[Items from a data source]
----
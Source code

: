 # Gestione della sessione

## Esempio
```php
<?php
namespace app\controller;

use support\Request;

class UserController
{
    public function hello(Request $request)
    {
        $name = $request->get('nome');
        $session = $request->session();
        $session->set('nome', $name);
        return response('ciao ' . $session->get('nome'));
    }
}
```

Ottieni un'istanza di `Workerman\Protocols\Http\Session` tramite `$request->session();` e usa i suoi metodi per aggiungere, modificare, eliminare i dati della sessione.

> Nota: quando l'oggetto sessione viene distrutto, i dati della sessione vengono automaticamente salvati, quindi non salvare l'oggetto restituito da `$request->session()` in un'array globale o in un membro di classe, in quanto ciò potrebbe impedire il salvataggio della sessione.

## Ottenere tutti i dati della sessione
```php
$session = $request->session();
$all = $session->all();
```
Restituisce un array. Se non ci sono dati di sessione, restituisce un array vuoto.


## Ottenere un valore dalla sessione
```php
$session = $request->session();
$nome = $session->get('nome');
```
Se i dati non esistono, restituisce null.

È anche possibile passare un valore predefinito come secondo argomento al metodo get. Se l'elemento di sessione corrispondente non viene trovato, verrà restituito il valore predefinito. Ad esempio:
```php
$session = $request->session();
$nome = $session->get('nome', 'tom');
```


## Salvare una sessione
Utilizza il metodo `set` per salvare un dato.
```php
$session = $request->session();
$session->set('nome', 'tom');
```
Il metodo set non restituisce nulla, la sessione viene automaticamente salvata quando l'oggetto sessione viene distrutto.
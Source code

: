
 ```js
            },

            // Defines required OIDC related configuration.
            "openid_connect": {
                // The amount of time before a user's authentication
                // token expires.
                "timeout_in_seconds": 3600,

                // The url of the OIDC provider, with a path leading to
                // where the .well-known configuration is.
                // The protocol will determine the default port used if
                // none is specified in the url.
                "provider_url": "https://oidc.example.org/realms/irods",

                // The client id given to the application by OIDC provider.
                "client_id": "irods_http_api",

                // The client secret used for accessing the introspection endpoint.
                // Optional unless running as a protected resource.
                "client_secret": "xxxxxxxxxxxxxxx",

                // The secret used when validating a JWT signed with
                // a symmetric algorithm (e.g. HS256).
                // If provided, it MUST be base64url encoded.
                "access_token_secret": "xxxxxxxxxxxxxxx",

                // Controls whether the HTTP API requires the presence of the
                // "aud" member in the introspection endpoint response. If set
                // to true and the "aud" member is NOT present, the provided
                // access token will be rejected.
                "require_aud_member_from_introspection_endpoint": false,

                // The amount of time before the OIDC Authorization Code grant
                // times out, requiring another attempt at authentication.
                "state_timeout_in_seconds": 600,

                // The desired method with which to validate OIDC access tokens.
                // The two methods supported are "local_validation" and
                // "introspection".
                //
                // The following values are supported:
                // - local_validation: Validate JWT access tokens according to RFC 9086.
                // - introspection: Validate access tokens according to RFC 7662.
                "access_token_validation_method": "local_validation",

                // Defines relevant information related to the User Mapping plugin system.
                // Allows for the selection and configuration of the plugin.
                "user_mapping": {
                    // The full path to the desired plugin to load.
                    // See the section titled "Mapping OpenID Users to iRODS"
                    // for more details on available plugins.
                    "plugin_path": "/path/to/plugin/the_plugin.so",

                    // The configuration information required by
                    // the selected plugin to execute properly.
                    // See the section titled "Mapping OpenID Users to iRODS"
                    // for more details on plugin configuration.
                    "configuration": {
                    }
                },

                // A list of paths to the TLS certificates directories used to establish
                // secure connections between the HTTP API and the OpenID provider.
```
----
What is needed:
Among the entries, count the lines that hold "will". Reply with the count only.

Output for this task:
2